_WHAT THE EXERCISE ASKS_. Among the records below, which lines contain the string "实验数据集"? Report them.

_INFORMATION SHOWN_.
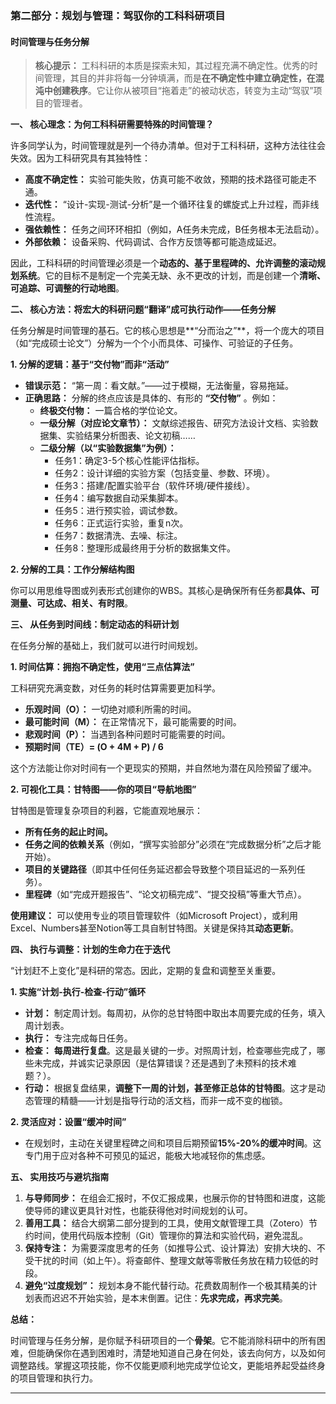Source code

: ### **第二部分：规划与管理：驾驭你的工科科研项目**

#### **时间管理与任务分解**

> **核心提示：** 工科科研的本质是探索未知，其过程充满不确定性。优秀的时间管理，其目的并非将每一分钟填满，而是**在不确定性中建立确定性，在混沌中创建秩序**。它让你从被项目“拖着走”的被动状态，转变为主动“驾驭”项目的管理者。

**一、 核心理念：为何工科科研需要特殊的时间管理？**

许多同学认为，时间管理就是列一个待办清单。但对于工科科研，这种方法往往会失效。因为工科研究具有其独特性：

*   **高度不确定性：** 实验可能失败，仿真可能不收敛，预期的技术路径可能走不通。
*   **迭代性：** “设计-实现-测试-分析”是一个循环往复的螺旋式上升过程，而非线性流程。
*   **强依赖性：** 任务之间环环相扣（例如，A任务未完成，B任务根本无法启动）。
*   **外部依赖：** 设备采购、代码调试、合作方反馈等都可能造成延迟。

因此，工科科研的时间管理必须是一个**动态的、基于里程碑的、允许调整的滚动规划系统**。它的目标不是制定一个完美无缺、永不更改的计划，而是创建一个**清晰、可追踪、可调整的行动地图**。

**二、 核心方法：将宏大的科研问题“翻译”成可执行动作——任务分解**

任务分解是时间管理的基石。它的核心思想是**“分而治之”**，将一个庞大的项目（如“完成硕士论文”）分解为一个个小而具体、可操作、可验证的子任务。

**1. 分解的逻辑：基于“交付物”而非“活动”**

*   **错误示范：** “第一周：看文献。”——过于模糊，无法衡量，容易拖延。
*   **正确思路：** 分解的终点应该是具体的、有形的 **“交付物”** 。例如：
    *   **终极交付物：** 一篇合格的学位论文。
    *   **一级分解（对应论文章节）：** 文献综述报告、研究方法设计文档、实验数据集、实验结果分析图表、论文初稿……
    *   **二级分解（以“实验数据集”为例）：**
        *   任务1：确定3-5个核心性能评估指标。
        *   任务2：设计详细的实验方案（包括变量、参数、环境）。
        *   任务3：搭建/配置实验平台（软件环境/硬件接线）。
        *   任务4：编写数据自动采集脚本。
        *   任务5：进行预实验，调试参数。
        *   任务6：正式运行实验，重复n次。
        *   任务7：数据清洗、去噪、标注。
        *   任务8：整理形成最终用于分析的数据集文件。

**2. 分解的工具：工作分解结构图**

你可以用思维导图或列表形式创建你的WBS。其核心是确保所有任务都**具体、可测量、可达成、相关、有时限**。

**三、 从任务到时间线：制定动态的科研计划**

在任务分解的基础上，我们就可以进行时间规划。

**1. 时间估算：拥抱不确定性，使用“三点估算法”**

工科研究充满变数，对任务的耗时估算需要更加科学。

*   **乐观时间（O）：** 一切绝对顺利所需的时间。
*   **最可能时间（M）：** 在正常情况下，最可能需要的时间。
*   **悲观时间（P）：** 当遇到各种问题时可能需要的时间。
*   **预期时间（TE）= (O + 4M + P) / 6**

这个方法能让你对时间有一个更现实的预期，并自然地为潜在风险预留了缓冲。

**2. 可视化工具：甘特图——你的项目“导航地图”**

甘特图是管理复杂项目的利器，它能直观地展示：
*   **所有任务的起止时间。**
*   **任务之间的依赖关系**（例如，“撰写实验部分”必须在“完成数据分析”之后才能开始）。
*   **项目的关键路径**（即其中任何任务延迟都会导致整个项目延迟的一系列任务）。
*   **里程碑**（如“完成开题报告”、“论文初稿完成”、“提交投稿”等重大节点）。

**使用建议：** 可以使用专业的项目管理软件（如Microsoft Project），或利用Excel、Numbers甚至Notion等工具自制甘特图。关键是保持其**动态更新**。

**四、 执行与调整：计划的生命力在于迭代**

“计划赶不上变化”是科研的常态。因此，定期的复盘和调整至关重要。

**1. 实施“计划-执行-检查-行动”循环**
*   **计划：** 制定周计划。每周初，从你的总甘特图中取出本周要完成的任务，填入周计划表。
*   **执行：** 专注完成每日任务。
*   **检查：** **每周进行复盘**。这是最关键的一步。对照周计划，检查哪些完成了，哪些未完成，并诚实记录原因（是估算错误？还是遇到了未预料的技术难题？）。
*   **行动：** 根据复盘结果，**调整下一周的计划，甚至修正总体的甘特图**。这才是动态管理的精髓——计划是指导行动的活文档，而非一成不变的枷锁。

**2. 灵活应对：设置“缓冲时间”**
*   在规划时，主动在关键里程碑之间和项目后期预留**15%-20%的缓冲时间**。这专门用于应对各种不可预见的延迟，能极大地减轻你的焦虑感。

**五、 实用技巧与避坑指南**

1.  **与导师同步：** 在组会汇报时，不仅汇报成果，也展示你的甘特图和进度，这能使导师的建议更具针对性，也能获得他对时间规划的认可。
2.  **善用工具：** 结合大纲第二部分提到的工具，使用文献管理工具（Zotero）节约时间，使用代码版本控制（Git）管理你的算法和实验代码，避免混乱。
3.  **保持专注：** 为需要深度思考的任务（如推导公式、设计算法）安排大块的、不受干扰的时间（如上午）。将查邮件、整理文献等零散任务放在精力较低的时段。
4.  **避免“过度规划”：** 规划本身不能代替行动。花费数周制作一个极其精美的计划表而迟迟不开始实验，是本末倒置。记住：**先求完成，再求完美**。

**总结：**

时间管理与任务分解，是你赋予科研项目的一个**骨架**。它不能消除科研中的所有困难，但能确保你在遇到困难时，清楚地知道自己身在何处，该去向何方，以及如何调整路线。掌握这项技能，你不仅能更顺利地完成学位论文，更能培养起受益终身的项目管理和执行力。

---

_WRITTEN SOLUTION_.
    *   **一级分解（对应论文章节）：** 文献综述报告、研究方法设计文档、实验数据集、实验结果分析图表、论文初稿……
    *   **二级分解（以“实验数据集”为例）：**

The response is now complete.